A relativa calmaria das Bolsas e o tom mais positivo dos negócios permitiu que o mercado de câmbio retomasse sua tendência predominante de baixa.
Profissionais relataram poucas operações nas corretoras, num reflexo da precaução natural de compradores e vendedores contra “novidades” no final de semana sobre o mercado de crédito imobiliário americano.
O dólar comercial foi negociado a R$ 2,027 para venda, em baixa de 3,19%, no encerramento dos negócios de sexta-feira. Nas casas de câmbio paulistas, o dólar turismo foi cotado a R$ 2,150 (valor de venda), com decréscimo de 4,86% sobre a cotação final de sexta-feira.
O Banco Central voltou a se ausentar do mercado e não realizou o seu habitual leilão de compra de moeda.
A autoridade monetária informou reservas internacionais de US$ 160 bilhões até ontem. Corretores mencionaram algumas poucas operações de importadores, que ficaram de fora dos negócios durante as turbulências de ontem.

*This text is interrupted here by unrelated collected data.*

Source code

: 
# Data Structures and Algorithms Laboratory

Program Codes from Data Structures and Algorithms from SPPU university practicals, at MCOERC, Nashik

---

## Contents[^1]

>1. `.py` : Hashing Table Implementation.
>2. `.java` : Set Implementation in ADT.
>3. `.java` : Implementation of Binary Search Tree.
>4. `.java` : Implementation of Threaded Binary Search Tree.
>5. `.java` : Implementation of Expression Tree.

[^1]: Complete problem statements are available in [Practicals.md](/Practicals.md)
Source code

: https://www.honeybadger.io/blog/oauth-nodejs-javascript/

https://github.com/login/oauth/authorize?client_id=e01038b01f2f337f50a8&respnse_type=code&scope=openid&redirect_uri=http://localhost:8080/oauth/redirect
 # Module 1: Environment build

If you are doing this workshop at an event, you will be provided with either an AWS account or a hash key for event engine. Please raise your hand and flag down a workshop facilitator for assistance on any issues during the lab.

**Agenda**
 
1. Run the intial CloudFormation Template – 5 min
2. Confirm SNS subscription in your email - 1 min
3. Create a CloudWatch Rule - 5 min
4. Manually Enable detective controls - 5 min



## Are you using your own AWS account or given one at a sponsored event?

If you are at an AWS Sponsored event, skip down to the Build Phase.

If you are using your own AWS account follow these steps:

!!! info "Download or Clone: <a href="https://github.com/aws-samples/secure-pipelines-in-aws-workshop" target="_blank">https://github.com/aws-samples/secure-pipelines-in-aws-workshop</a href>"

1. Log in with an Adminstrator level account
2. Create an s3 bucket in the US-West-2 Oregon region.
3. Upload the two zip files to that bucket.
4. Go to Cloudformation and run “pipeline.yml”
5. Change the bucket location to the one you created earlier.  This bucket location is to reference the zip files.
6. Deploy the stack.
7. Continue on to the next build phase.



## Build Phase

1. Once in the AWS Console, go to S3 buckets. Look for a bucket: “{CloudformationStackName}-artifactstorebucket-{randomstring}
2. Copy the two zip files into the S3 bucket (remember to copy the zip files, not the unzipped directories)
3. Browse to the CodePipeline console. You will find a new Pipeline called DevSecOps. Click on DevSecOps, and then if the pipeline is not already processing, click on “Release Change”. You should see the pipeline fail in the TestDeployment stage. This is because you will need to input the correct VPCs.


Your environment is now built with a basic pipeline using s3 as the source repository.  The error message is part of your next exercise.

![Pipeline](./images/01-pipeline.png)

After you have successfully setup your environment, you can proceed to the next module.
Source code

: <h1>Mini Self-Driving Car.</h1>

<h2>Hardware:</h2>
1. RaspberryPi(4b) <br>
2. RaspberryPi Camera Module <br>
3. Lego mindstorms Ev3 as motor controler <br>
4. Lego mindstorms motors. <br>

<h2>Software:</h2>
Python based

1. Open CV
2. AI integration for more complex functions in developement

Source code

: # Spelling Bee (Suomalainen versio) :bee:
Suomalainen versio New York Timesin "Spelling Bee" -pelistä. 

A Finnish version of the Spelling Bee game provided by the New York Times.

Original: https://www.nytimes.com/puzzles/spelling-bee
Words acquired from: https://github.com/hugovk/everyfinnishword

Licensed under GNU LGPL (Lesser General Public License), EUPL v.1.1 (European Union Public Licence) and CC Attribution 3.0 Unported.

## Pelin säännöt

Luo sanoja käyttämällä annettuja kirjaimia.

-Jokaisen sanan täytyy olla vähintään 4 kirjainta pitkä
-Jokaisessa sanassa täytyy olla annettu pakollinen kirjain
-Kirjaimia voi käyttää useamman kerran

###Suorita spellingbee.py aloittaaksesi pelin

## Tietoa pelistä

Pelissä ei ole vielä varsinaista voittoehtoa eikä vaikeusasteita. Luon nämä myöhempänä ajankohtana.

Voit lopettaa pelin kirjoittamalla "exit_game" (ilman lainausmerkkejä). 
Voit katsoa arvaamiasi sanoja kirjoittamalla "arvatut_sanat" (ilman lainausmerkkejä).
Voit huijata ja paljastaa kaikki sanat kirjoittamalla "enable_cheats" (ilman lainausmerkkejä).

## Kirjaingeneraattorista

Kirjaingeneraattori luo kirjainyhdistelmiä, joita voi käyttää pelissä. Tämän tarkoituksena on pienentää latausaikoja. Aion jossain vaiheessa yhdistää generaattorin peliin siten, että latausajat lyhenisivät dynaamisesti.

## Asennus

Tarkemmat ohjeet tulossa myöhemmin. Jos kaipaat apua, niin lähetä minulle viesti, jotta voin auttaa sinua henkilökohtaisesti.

O gerente de operações da Renova Corretora, Cristiano Zanuzo, está entre os profissionais de mercado que não contam com o retorno das taxas para R$ 2. “Temos que esperar, no entanto, o que vai acontecer no final de semana -se mais empresas vão anunciar problemas por causa das hipotecas dos EUA”, diz ele. “Reproduzo o que já ouvi de colegas de mercado e analistas de grandes bancos: a gente ainda não conhece toda a verdade do que aconteceu lá fora”, acrescenta.
Juros futuros
O mercado futuro de juros devolveu parte dos “exageros” dos dias anteriores. O contrato para janeiro de 2008 projetou juro de 11,28%, contra 11,36% anterior. No contrato de janeiro de 2009 a taxa projetada retraiu de 12,18% para 11,75%. E no contrato de janeiro de 2010 a taxa negociada cedeu de 12,52% para 12,01%.
Bovespa fecha em alta
O mercado encerrou a semana mais turbulenta do ano em tom positivo. Contribuíram para o fechamento, primeiro, a percepção entre investidores de que a “Bolsa já caiu demais” e que algumas ações ficaram a preços oportunos; segundo, a ação do FED (BC americano), que promoveu um alívio geral entre as Bolsas de Valores.
O Ibovespa, indicador da Bovespa (Bolsa de Valores de São Paulo), finalizou o dia em alta de 1,13%, aos 48.559 pontos. Trata-se do primeiro fechamento positivo da Bolsa brasileira, após seis pregões consecutivos com desvalorização das ações. O volume financeiro foi alto: R$ 6,64 bilhões. A taxa de risco-país, medida pelo indicador Embi+ (JP Morgan), marcou 209 pontos, número 7,11% inferior à pontuação final anterior.
Pela manhã, as Bolsas asiáticas fecharam ainda sob efeitos do pânico que tomou conta dos mercados. O pregão japonês fechou com o seu menor resultado em um ano, derrubado pelo “fator medo”, como mencionaram analistas locais. As Bolsas européias também operavam com ações em queda.